What you are suggesting sounds like having a competition between pregnant women about who will give birth of a healthy baby first. I wouldn't call that parallelizable.
> > > Regarding the vertex buffer: what you described is the same as how I was interpreting
> > > it already (but probably not expressing clearly), so I agree :-)
> > >
> > > > I'll suggest that you submit triangles scattered around the whole
> > > > screen so that you don't have a single consistent submission pattern
> > > > that covers the entire screen.
> > >
> > > I've tried scattering small triangles with "x += 1.0 + sin(VertexID / 3); y -= 1.0
> > > + sin(1.7 * (VertexID / 3));" and the behaviour is essentially the same as before.
> > >
> > > If I set it to 21 floats per vertex, it first draws the first approximately 128 triangles: It
> > > starts by drawing all those triangles in order, clipped to the top-left 256x512 px region, then
> > > it moves onto the next region and draws them all again, etc, until it's filled the screen.

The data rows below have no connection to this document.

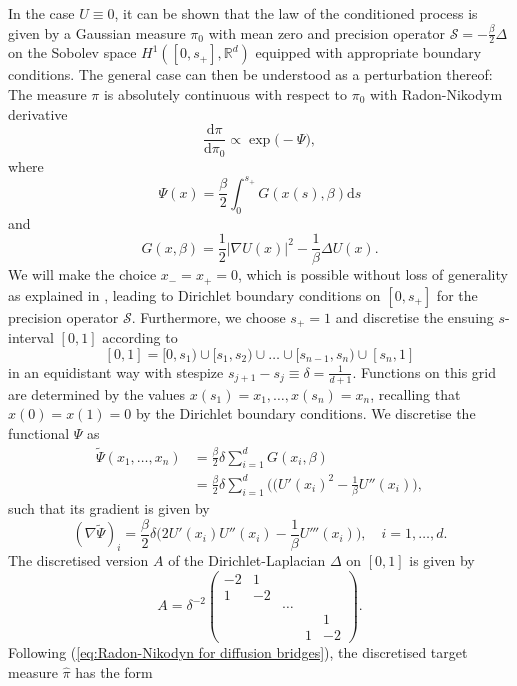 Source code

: In the case $U\equiv0$, it can be shown that the law of the conditioned
process is given by a Gaussian measure $\pi_{0}$ with mean zero and
precision operator $\mathcal{S}=-\frac{\beta}{2}\Delta$ on the Sobolev
space $H^{1}([0,s_{+}],\mathbb{R}^{d})$ equipped with appropriate
boundary conditions. The general case can then be understood as a
perturbation thereof: The measure $\pi$ is absolutely continuous
with respect to $\pi_{0}$ with Radon-Nikodym derivative 
\begin{equation}
\frac{\mathrm{d}\pi}{\mathrm{d}\pi_{0}}\propto\exp\big(-\Psi\big),\label{eq:Radon-Nikodyn for diffusion bridges}
\end{equation}
where
\[
\Psi(x)=\frac{\beta}{2}\int_{0}^{s_{+}}G(x(s),\beta)\mathrm{d}s
\]
and 
\[
G(x,\beta)=\frac{1}{2}\vert\nabla U(x)\vert^{2}-\frac{1}{\beta}\Delta U(x).
\]
We will make the choice $x_{-}=x_{+}=0$, which is possible without
loss of generality as explained in \cite[Remark 3.1]{BeskosRobertsStuartEtAl2008}, leading to Dirichlet boundary conditions on $[0,s_+]$ for the precision operator $\mathcal{S}$. Furthermore, we choose $s_{+}=1$ and discretise the ensuing
$s$-interval $[0,1]$ according to 
\[
[0,1]=[0,s_{1})\cup[s_{1},s_{2})\cup\ldots\cup[s_{n-1},s_{n})\cup[s_{n},1]
\]
in an equidistant way with stespize $s_{j+1}-s_{j}\equiv\delta=\frac{1}{d+1}$. Functions on this grid are determined by the values $x(s_1)=x_1,\ldots,x(s_n)=x_n$, recalling that $x(0)=x(1)=0$ by the Dirichlet boundary conditions. We discretise the functional
$\Psi$ as
\begin{align*}
\tilde{\Psi}(x_{1},\ldots,x_{n}) & =\frac{\beta}{2}\delta\sum_{i=1}^{d}G(x_{i},\beta)\\
& =\frac{\beta}{2}\delta \sum_{i=1}^{d}\big((U'(x_{i})^{2}-\frac{1}{\beta}U''(x_{i})\big),
\end{align*}
such that its gradient is given by 
\[
(\nabla\tilde{\Psi})_{i}=\frac{\beta}{2}\delta\big(2U'(x_{i})U''(x_{i})-\frac{1}{\beta}U'''(x_{i})\big),\quad i=1,\ldots,d.
\]
The discretised version $A$ of the Dirichlet-Laplacian $\Delta$ on $[0,1]$ is given by
\[
A=\delta^{-2}\left(\begin{array}{ccccc}
-2 & 1\\
1 & -2\\
&  & \ldots\\
&  &  &  & 1\\
&  &  & 1 & -2
\end{array}\right).
\]
Following (\ref{eq:Radon-Nikodyn for diffusion bridges}), the discretised
target measure $\widehat{\pi}$ has the form

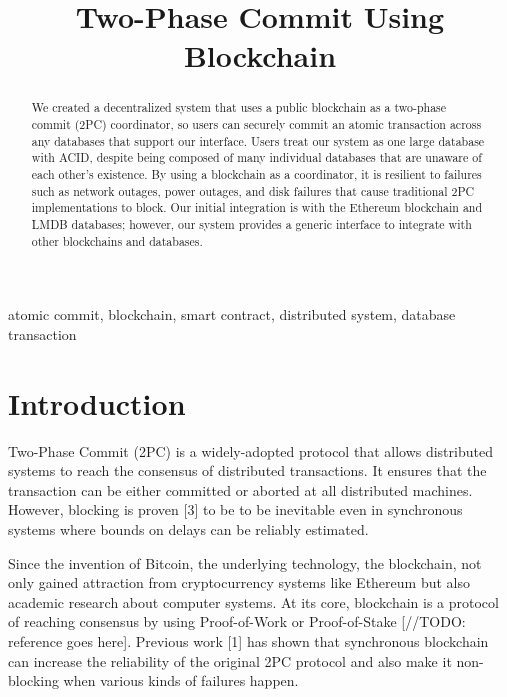 \documentclass[11pt,conference]{IEEEtran}
\begin{document}
\title{Two-Phase Commit Using Blockchain}

\author{
\and
{}
\and
{}
}

\maketitle

\begin{abstract}
We created a decentralized system that uses a public blockchain as a two-phase commit (2PC) coordinator, so users can securely commit an atomic transaction across any databases that support our interface. Users treat our system as one large database with ACID, despite being composed of many individual databases that are unaware of each other’s existence. By using a blockchain as a coordinator, it is resilient to failures such as network outages, power outages, and disk failures that cause traditional 2PC implementations to block. Our initial integration is with the Ethereum blockchain and LMDB databases; however, our system provides a generic interface to integrate with other blockchains and databases.
\end{abstract}

\begin{IEEEkeywords}
atomic commit, blockchain, smart contract, distributed system, database transaction
\end{IEEEkeywords}

\section{Introduction}
Two-Phase Commit (2PC) is a widely-adopted protocol that allows distributed systems to reach the consensus of distributed transactions. It ensures that the transaction can be either committed or aborted at all distributed machines. However, blocking is proven [3] to be to be inevitable even in
synchronous systems where bounds on delays can be reliably estimated. 

Since the invention of Bitcoin, the underlying technology, the blockchain, not only gained attraction from  cryptocurrency systems like Ethereum but also academic research about computer systems. At its core, blockchain is a protocol of reaching consensus by using Proof-of-Work or Proof-of-Stake [//TODO: reference goes here]. Previous work [1] has shown that synchronous blockchain can increase the reliability of the original 2PC protocol and also make it non-blocking when various kinds of failures happen.
\end{document}
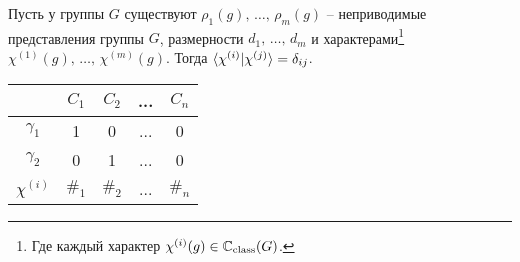 \begin{to_lem}
    Пусть у группы $G$ существуют $\rho_1(g),\, \ldots,\, \rho_m(g)$ -- неприводимые представления группы $G$, размерности $d_1,\, \ldots,\, d_m$
    и характерами\footnote{
    	Где каждый характер $\chi^{(i)} (g) \in \mathbb{C}_{\textnormal{class}} (G)$. 
    }  $\chi^{(1)}(g),\, \ldots,\, \chi^{(m)}(g)$. Тогда $\bk{\chi^{(i)}}{\chi^{(j)}} = \delta_{ij}$. 
\end{to_lem}




\begin{center}
\begin{tabular}{c|cccc}
		&$C_1$ & $C_2$ & ... & $C_n$ \\
		\hline
		$\gamma_1$ & 1 & 0 & ... & 0 \\
		$\gamma_2$ & 0 & 1 & ... & 0 \\
		$\chi^{(i)}$ & $\#_1$ & $\#_2$ & ... & $\#_n$
	\end{tabular}    
\end{center}



% 










%  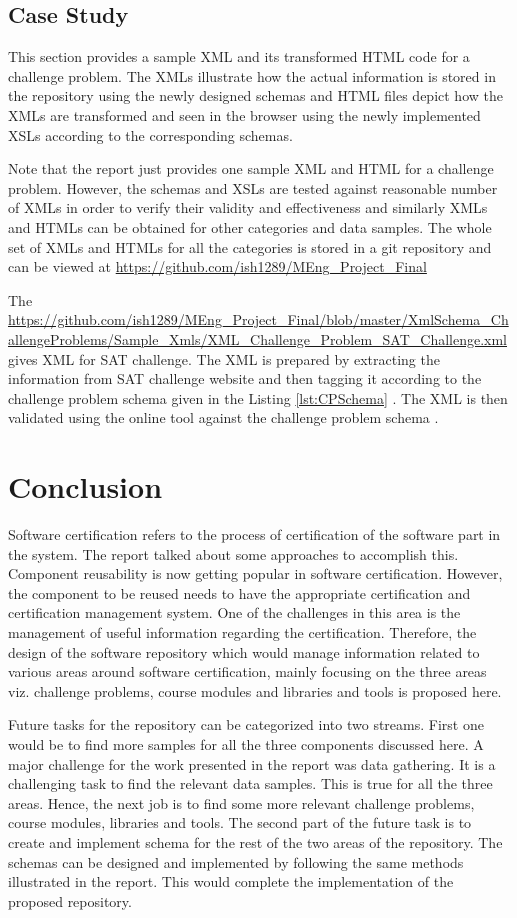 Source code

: \documentclass[11pt,letterpaper]{report}
\begin{document}
\section{Case Study}
This section provides a sample XML and its transformed HTML code for a challenge problem. The XMLs illustrate how the actual information is stored in the repository using the newly designed schemas and HTML files depict how the XMLs are transformed and seen in the browser using the newly implemented XSLs according to the corresponding schemas. 

Note that the report just provides one sample XML and HTML for a challenge problem. However, the schemas and XSLs are tested against reasonable number of XMLs in order to verify their validity and effectiveness and similarly XMLs and HTMLs can be obtained for other categories and data samples. The whole set of XMLs and HTMLs for all the categories is stored in a git repository and can be viewed at \url{https://github.com/ish1289/MEng_Project_Final}

The \url{https://github.com/ish1289/MEng_Project_Final/blob/master/XmlSchema_ChallengeProblems/Sample_Xmls/XML_Challenge_Problem_SAT_Challenge.xml} gives XML for SAT challenge. The XML is prepared by extracting the information from SAT challenge website and then tagging it according to the challenge problem schema given in the Listing \ref{lst:CPSchema} \cite{SAT}. The XML is then validated using the online tool against the challenge problem schema \cite{olXSD}.

\chapter{Conclusion}
Software certification refers to the process of certification of the software part in the system. The report talked about some approaches to accomplish this. Component reusability is now getting popular in software certification. However, the component to be reused needs to have the appropriate certification and certification management system. One of the challenges in this area is the management of useful information regarding the certification. Therefore, the design of the software repository which would manage information related to various areas around software certification, mainly focusing on the three areas viz. challenge problems, course modules and libraries and tools is proposed here.  

Future tasks for the repository can be categorized into two streams. First one would be to find more samples for all the three components discussed here. A major challenge for the work presented in the report was data gathering. It is a challenging task to find the relevant data samples. This is true for all the three areas. Hence, the next job is to find some more relevant challenge problems, course modules, libraries and tools. The second part of the future task is to create and implement schema for the rest of the two areas of the repository. The schemas can be designed and implemented by following the same methods illustrated in the report. This would complete the implementation of the proposed repository.  
\end{document}
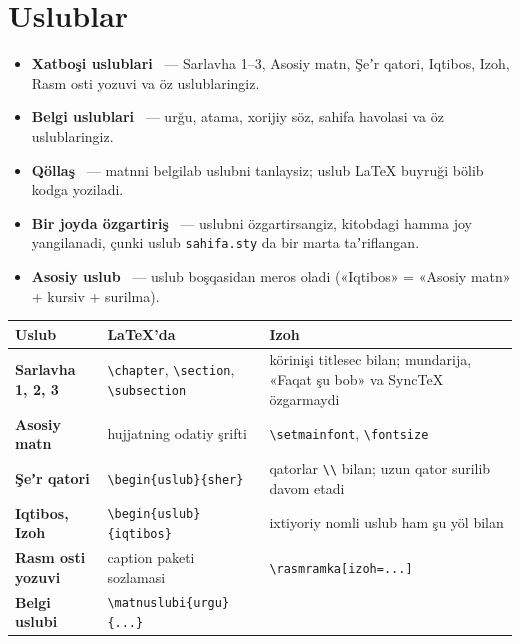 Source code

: 
\section{Uslublar}\label{sec:sd-uslub}
\begin{itemize}
\item \textbf{Xatboşi uslublari} \beta\ --- Sarlavha 1--3, Asosiy matn, Şeʼr qatori, Iqtibos, Izoh, Rasm osti yozuvi va öz uslublaringiz.
\item \textbf{Belgi uslublari} \beta\ --- urğu, atama, xorijiy söz, sahifa havolasi va öz uslublaringiz.
\item \textbf{Qöllaş} \beta\ --- matnni belgilab uslubni tanlaysiz; uslub LaTeX buyruği bölib kodga yoziladi.
\item \textbf{Bir joyda özgartiriş} \beta\ --- uslubni özgartirsangiz, kitobdagi hamma joy yangilanadi, çunki uslub \texttt{sahifa.sty} da bir marta taʼriflangan.
\item \textbf{Asosiy uslub} \beta\ --- uslub boşqasidan meros oladi («Iqtibos» = «Asosiy matn» + kursiv + surilma).
\end{itemize}

\begin{center}\footnotesize
\begin{tabularx}{\linewidth}{>{\bfseries}p{30mm}>{\raggedright\arraybackslash}p{58mm}X}
\toprule
Uslub & LaTeX'da & Izoh\\
\midrule
Sarlavha 1, 2, 3 & \texttt{\textbackslash chapter}, \texttt{\textbackslash section}, \texttt{\textbackslash subsection} & körinişi titlesec bilan; mundarija, «Faqat şu bob» va SyncTeX özgarmaydi\\
Asosiy matn & hujjatning odatiy şrifti & \texttt{\textbackslash setmainfont}, \texttt{\textbackslash fontsize}\\
Şeʼr qatori & \texttt{\textbackslash begin\{uslub\}\{sher\}} & qatorlar \texttt{\textbackslash\textbackslash} bilan; uzun qator surilib davom etadi\\
Iqtibos, Izoh & \texttt{\textbackslash begin\{uslub\}\{iqtibos\}} & ixtiyoriy nomli uslub ham şu yöl bilan\\
Rasm osti yozuvi & caption paketi sozlamasi & \texttt{\textbackslash rasmramka[izoh=...]}\\
Belgi uslubi & \texttt{\textbackslash matnuslubi\{urgu\}\{...\}} & \\
\bottomrule
\end{tabularx}
\end{center}

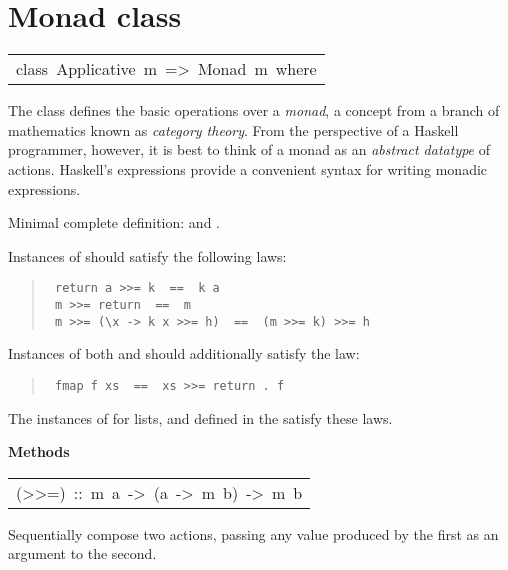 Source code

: \section{Monad class
}
\begin{haddockdesc}
\item[\begin{tabular}{@{}l}
class\ Applicative\ m\ =>\ Monad\ m\ where
\end{tabular}]\haddockbegindoc
The  class defines the basic operations over a \emph{monad},
a concept from a branch of mathematics known as \emph{category theory}.
From the perspective of a Haskell programmer, however, it is best to
think of a monad as an \emph{abstract datatype} of actions.
Haskell's  expressions provide a convenient syntax for writing
monadic expressions.
\par
Minimal complete definition: \haddockid{>>=} and .
\par
Instances of  should satisfy the following laws:
\par
\begin{quote}
{\haddockverb\begin{verbatim}
 return a >>= k  ==  k a
 m >>= return  ==  m
 m >>= (\x -> k x >>= h)  ==  (m >>= k) >>= h
\end{verbatim}}
\end{quote}
Instances of both  and  should additionally satisfy the law:
\par
\begin{quote}
{\haddockverb\begin{verbatim}
 fmap f xs  ==  xs >>= return . f
\end{verbatim}}
\end{quote}
The instances of  for lists,  and 
defined in the  satisfy these laws.
\par

\haddockpremethods{}\textbf{Methods}
\begin{haddockdesc}
\item[\begin{tabular}{@{}l}
(>>=)\ ::\ m\ a\ ->\ (a\ ->\ m\ b)\ ->\ m\ b
\end{tabular}]\haddockbegindoc
Sequentially compose two actions, passing any value produced
 by the first as an argument to the second.
\par


\end{haddockdesc}
\end{haddockdesc}
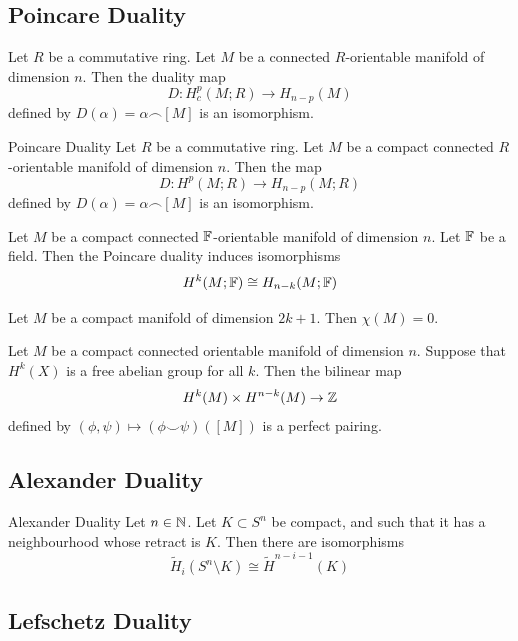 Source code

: \documentclass[a4paper]{article}
\begin{document}
\subsection{Poincare Duality}
\begin{prp}{}{} Let $R$ be a commutative ring. Let $M$ be a connected $R$-orientable manifold of dimension $n$. Then the duality map $$D:H_c^p(M;R)\to H_{n-p}(M)$$ defined by $D(\alpha)=\alpha\frown[M]$ is an isomorphism. 
\end{prp}

\begin{thm}{Poincare Duality}{} Let $R$ be a commutative ring. Let $M$ be a compact connected $R$-orientable manifold of dimension $n$. Then the map $$D:H^p(M;R)\to H_{n-p}(M;R)$$ defined by $D(\alpha)=\alpha\frown[M]$ is an isomorphism. 
\end{thm}

\begin{crl}{}{} Let $M$ be a compact connected $\mathbb{F}$-orientable manifold of dimension $n$. Let $\mathbb{F}$ be a field. Then the Poincare duality induces isomorphisms $$H^k(M;\mathbb{F})\cong H_{n-k}(M;\mathbb{F})$$
\end{crl}

\begin{prp}{}{} Let $M$ be a compact manifold of dimension $2k+1$. Then $\chi(M)=0$. 
\end{prp}

\begin{prp}{}{} Let $M$ be a compact connected orientable manifold of dimension $n$. Suppose that $H^k(X)$ is a free abelian group for all $k$. Then the bilinear map $$H^k(M)\times H^{n-k}(M)\to\mathbb{Z}$$ defined by $(\phi,\psi)\mapsto(\phi\smile\psi)([M])$ is a perfect pairing. 
\end{prp}

\subsection{Alexander Duality}
\begin{thm}{Alexander Duality}{} Let $n\in\mathbb{N}$. Let $K\subset S^n$ be compact, and such that it has a neighbourhood whose retract is $K$. Then there are isomorphisms $$\widetilde{H}_i(S^n\setminus K)\cong\widetilde{H}^{n-i-1}(K)$$
\end{thm}

\subsection{Lefschetz Duality}
\end{document}
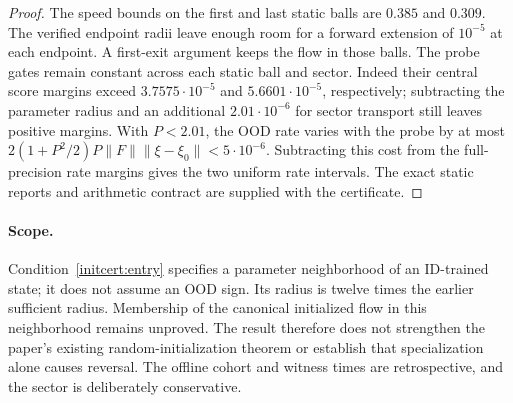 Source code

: \begin{proof}
The speed bounds on the first and last static balls are $0.385$ and
$0.309$. The verified endpoint radii leave enough room for a forward
extension of $10^{-5}$ at each endpoint. A first-exit argument keeps the
flow in those balls. The probe gates remain constant across each static
ball and sector. Indeed their central score margins exceed
$3.7575\cdot10^{-5}$ and $5.6601\cdot10^{-5}$, respectively;
subtracting the parameter radius and an additional $2.01\cdot10^{-6}$
for sector transport still leaves positive margins.
With $P<2.01$, the OOD rate varies with the probe by at most
$2(1+P^2/2)P\|F\|\|\xi-\xi_0\|<5\cdot10^{-6}$.
Subtracting this cost from the full-precision rate margins gives the two
uniform rate intervals. The exact static reports and arithmetic contract
are supplied with the certificate.
\end{proof}

\paragraph{Scope.}
Condition~\eqref{initcert:entry} specifies a parameter neighborhood of an
ID-trained state; it does not assume an OOD sign. Its radius is twelve times
the earlier sufficient radius. Membership of the canonical initialized flow
in this neighborhood remains unproved. The result therefore does not
strengthen the paper's existing random-initialization theorem or establish
that specialization alone causes reversal. The offline cohort and witness
times are retrospective, and the sector is deliberately conservative.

Then
> > > it starts again with the next ~128 triangles in the top-left region and repeats.
> > >
> > > If I set it to 17-20 floats per vertex, it's similar but draws ~256 triangles in each iteration.
> > >
> > > If I set it to 16 floats per vertex, it's similar but draws ~384 triangles in each iteration.
> > >
> > > The numbers don't match up exactly, but I think that indicates there's an approximately 64KB buffer
> > > for vertex-shaded primitives. Once that buffer is nearly full (or at the end of a draw call), the
> > > rasteriser starts processing all the triangles in that buffer (multiple times, once per 256x512 region),
> > > and when it's finished it waits for another 64KB of data before starting the next pass.
> > >
> > > (Those numbers are from code that puts unique values in every vertex output. If there
> > > are duplicate values then it draws more triangles in each pass, so I believe the
> > > buffer contains compressed data, which makes it more confusing to analyse.)
> > >
> > > The hypothesised 0.5MB tile cache/buffer/etc comes from
> > > those 256x512 regions (at 32bpp, no MSAA, no depth):
> > > it's reading and writing the framebuffer in those regions many times as it iterates over the few hundred
> > > triangles, but it's careful not to access two regions at
> > > once, which makes sense if they have 0.5MB of dedicated
> > > memory for it (though I suppose it could still make sense if it's just sharing L2 or something).
> >
> > Welcome to the world of black box reverse engineering. This is just the kind
> > of stuff we had to do to figure out in order to write the Nouveau driver.
> >
> > While you're at it take a look at the machine code being sent to the GPU, figure out all the
> > MMIO locations, caches, registers et cetera, and put sensible human readable assembler tags
> > on the machine code. Meanwhile you'll have thousands of people whining at you that you're taking
> > too long, or that it will never be as fast as the closed binary driver. The Slashdot crowd might
> > even take up a funding campaign, as if money can help you figure out things faster.
> >
> > Laugh, I'm trying be funny behind the bitterness.
>
> Its parallerisable work with high minimum skill level, while little amount of money will not
> help, amount that could get more high skilled individuals spend more time on it should help
> as long as it's enough to over come effect it has on volunteers who don't get paid.
> Or maybe even splitting work to small competitions where first one
> to get verifiable results on X gets the price money if they want.
What you are suggesting sounds like having a competition between pregnant women about who will give birth of a healthy baby first. I wouldn't call that parallelizable.